This is the mail archive of the
xsl-list@mulberrytech.com
mailing list .
XPath grammar questions
- From: Sean Russell <ser at germane-software dot com>
- To: xsl-list at lists dot mulberrytech dot com
- Date: Sun, 17 Mar 2002 09:03:35 -0800
- Subject: [xsl] XPath grammar questions
- Reply-to: xsl-list at lists dot mulberrytech dot com
-----BEGIN PGP SIGNED MESSAGE-----
Hash: SHA1
Hello everyone,
Ya cain't do XSL w/o XPath, so I suppose this is as good a forum as any to ask
these questions. I'm subscribed to this list in digest form, so if you reply
only to the list, allow for lag in my responses.
I'm writing an XPath parser (and evaluator) in Ruby, for an XML parser called
REXML. Actually, I've written the XPath parser three times already; this
fourth time, I broke down and just implemented a lexer (more or less)

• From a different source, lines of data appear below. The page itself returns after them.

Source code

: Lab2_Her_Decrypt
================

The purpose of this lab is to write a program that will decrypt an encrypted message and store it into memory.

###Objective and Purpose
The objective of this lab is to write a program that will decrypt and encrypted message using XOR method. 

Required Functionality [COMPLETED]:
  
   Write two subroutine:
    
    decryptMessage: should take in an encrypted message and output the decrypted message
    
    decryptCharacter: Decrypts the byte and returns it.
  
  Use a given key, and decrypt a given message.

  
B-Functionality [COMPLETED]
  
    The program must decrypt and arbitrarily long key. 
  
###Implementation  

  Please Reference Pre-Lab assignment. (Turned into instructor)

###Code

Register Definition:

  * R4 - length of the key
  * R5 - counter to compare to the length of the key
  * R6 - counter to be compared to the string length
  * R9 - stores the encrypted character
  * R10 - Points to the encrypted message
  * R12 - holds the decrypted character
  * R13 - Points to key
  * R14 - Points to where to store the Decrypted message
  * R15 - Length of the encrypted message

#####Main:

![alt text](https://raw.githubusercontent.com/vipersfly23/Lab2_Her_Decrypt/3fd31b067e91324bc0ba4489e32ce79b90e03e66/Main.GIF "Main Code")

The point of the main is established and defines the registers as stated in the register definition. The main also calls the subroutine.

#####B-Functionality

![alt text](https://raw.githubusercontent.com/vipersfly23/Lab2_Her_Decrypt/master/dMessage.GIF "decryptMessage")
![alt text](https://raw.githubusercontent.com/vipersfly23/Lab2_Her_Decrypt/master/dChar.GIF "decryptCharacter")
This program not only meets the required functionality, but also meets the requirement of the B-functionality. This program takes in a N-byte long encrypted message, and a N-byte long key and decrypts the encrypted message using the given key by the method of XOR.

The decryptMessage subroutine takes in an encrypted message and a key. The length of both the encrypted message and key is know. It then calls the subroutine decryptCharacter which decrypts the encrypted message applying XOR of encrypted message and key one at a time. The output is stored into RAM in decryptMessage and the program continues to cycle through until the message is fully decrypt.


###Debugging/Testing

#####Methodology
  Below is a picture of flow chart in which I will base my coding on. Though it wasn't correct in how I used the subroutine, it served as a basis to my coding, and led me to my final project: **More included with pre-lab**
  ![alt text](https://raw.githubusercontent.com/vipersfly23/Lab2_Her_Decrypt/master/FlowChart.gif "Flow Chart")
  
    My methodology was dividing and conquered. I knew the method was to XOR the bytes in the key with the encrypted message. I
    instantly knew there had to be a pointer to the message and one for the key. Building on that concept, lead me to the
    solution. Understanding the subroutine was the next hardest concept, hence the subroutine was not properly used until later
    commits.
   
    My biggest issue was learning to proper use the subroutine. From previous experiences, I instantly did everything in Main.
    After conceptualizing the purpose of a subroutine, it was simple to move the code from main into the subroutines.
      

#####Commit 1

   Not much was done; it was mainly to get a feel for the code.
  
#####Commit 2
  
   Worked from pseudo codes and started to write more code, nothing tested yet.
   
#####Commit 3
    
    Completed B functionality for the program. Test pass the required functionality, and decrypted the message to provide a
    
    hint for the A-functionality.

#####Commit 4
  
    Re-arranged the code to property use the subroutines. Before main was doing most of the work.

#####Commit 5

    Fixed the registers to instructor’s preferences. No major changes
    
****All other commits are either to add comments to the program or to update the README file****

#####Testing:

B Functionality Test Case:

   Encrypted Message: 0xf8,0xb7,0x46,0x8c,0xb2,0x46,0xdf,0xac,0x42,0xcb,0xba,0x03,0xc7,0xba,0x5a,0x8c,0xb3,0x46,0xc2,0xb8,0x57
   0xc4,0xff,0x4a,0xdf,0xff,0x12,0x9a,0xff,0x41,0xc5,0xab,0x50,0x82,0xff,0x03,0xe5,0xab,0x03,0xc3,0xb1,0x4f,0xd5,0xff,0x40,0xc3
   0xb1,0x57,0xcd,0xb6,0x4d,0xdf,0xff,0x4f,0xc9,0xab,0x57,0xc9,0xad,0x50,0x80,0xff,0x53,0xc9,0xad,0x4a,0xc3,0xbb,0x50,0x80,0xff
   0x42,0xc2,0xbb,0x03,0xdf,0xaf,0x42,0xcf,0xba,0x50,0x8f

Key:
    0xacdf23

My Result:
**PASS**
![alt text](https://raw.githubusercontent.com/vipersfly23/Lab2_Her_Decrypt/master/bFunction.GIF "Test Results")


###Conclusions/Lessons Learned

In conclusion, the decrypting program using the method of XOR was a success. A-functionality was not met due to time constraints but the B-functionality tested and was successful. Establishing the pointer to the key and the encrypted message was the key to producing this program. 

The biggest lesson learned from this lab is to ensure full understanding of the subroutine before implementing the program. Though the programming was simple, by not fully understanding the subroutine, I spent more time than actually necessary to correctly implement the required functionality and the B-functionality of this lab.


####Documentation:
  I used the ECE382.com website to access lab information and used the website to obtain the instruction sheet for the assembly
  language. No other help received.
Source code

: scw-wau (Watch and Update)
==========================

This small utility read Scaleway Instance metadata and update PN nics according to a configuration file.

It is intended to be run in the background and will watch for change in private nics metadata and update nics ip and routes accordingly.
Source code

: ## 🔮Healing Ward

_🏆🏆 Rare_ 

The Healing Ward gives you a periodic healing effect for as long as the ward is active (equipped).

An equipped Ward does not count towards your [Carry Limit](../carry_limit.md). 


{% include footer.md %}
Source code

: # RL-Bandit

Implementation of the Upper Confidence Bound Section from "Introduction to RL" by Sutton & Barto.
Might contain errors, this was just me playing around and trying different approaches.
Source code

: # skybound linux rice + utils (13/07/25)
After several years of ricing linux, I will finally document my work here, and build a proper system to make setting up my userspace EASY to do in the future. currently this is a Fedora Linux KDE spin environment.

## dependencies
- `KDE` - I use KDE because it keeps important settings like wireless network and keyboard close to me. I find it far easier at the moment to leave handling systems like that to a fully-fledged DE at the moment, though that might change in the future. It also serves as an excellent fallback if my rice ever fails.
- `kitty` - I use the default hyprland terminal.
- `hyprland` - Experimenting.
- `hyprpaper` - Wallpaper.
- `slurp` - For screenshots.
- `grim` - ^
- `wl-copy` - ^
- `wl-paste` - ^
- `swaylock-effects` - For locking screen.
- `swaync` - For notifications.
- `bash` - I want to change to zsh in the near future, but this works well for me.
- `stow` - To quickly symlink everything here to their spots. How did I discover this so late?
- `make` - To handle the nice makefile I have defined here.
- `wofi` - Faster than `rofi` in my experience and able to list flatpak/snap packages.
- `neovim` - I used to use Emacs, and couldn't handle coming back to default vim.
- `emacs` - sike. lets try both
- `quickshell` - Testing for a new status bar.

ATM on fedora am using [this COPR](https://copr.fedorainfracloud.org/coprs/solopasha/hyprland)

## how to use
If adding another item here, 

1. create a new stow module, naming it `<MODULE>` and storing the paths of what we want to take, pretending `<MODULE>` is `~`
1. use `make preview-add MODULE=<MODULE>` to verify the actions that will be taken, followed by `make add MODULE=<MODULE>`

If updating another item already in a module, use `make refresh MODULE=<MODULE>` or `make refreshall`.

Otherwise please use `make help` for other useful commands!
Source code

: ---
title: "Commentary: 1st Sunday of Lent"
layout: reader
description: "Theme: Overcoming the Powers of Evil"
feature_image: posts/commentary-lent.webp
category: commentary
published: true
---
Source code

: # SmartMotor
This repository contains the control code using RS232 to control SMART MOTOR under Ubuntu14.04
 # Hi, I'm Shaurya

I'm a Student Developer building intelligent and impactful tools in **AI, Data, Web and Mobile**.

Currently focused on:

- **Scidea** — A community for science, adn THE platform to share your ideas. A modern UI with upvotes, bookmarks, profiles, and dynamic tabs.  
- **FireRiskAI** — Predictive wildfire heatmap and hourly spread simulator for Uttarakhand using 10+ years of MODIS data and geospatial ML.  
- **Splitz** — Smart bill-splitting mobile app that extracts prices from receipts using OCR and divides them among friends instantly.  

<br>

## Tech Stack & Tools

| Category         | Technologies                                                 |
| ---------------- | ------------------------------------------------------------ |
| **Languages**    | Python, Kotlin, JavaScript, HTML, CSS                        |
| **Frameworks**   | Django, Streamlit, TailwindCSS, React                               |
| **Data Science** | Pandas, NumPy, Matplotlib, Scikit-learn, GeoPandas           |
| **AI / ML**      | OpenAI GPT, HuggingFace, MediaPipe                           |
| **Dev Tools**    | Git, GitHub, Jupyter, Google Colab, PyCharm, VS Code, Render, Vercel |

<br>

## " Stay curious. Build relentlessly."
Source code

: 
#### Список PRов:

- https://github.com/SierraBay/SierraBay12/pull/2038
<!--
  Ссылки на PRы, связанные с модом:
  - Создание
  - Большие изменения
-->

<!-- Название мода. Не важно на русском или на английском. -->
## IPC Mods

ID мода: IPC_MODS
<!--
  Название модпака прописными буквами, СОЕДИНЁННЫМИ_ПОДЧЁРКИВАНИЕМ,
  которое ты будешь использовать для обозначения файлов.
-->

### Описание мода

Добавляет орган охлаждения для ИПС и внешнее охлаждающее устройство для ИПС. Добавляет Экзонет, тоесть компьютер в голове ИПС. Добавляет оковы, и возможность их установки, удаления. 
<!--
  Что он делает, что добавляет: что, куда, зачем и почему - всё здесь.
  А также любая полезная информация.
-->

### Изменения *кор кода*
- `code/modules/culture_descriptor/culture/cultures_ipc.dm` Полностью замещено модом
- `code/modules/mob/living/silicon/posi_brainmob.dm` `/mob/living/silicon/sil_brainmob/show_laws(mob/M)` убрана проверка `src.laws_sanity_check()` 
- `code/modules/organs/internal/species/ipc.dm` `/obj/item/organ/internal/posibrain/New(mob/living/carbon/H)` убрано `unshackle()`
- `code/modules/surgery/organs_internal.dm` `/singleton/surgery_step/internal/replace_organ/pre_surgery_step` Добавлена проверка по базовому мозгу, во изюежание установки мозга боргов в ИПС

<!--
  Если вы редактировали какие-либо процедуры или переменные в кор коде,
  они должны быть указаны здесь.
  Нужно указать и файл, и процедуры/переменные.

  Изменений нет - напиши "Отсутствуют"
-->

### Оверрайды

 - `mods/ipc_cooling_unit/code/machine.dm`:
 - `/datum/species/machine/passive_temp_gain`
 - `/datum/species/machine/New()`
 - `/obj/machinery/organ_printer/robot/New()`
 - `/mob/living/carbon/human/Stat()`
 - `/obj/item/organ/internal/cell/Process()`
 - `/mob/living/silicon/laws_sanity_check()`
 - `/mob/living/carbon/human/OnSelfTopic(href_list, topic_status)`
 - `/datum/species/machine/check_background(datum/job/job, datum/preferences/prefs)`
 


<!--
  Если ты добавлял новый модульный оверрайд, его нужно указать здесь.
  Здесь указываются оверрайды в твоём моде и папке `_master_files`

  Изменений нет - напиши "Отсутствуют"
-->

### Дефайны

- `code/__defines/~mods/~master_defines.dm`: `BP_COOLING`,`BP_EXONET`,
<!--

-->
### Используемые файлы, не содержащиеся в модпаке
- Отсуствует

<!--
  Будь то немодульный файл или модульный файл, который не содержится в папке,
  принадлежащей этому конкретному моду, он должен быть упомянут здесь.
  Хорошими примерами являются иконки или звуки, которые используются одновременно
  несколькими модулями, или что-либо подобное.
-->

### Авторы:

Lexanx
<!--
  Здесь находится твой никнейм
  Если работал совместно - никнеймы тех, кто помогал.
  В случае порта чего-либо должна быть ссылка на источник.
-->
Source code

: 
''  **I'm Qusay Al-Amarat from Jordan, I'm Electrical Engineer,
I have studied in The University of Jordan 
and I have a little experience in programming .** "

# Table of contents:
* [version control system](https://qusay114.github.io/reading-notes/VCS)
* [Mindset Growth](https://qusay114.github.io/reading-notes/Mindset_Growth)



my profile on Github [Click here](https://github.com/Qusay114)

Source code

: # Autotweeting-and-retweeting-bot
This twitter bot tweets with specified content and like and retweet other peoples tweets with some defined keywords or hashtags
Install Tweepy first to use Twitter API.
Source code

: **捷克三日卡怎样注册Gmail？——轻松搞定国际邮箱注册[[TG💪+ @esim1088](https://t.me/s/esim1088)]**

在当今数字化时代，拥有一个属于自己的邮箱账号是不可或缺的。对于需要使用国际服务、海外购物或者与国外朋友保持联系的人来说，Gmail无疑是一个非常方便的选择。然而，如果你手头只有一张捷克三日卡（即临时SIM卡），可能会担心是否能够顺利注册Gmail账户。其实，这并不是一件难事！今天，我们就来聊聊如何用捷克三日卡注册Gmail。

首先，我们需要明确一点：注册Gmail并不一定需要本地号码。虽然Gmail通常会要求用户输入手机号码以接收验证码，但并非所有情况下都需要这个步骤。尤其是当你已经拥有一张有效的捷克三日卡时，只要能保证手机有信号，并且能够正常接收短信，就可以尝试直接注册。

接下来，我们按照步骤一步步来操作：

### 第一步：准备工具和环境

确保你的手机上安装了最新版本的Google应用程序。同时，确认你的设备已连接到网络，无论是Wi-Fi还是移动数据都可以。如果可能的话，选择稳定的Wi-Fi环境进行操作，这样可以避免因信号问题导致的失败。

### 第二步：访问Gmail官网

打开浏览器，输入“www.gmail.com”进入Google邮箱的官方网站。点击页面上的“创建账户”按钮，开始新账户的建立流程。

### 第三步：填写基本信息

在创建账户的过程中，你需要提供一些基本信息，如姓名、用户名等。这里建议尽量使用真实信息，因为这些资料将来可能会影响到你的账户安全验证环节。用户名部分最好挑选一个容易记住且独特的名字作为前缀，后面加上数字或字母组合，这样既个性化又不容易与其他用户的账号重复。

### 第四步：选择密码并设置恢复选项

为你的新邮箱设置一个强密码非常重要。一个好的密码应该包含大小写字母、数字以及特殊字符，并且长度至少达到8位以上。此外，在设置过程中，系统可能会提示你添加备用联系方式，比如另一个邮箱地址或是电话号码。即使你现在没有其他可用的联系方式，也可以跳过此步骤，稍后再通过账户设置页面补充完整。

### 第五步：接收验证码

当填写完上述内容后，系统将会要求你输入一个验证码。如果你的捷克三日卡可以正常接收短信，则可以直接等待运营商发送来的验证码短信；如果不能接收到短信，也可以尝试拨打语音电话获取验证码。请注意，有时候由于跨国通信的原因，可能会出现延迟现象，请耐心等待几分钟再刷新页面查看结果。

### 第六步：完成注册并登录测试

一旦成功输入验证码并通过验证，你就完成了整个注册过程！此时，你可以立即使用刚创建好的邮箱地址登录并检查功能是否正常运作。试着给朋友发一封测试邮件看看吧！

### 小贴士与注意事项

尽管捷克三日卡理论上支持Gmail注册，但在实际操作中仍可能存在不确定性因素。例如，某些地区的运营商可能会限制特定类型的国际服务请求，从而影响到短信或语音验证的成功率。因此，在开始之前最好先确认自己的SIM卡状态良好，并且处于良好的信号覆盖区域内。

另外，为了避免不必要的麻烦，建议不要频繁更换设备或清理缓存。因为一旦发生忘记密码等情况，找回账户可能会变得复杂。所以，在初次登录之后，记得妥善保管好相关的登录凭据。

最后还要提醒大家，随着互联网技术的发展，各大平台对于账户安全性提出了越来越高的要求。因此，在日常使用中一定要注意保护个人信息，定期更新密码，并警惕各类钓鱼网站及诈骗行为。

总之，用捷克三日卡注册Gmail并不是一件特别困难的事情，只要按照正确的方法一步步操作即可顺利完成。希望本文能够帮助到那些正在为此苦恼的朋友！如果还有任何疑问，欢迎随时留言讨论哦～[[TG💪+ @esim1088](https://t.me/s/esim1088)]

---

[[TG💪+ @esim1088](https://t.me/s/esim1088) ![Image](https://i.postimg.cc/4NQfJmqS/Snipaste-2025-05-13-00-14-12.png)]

conforming to the XPath grammar. It works more or less properly, but I have
a couple of places where it breaks down, and if there are any XPath gurus who
can tell me how I'm misunderstanding the XPath spec, I'd appreciate the
feedback.
The first case is in a path submitted by Tobias Reif, that originated, as I
recall, from someone on this list:
*[* and not(*/node()) and not(*[not(@style)]) and not(*/@style != */@style)]
Specifically, it's the 'not(*/node())' that I'm having trouble with. The
XPath spec states that:
not( boolean ) -> boolean
This would imply that '*/node()' evaluates to a boolean. However, it also
states that paths such as:
ancestor::node()
evaluates to a set of matching nodes. Further, I had assumed that the path:
*/node()
by itself would also result in a set of nodes.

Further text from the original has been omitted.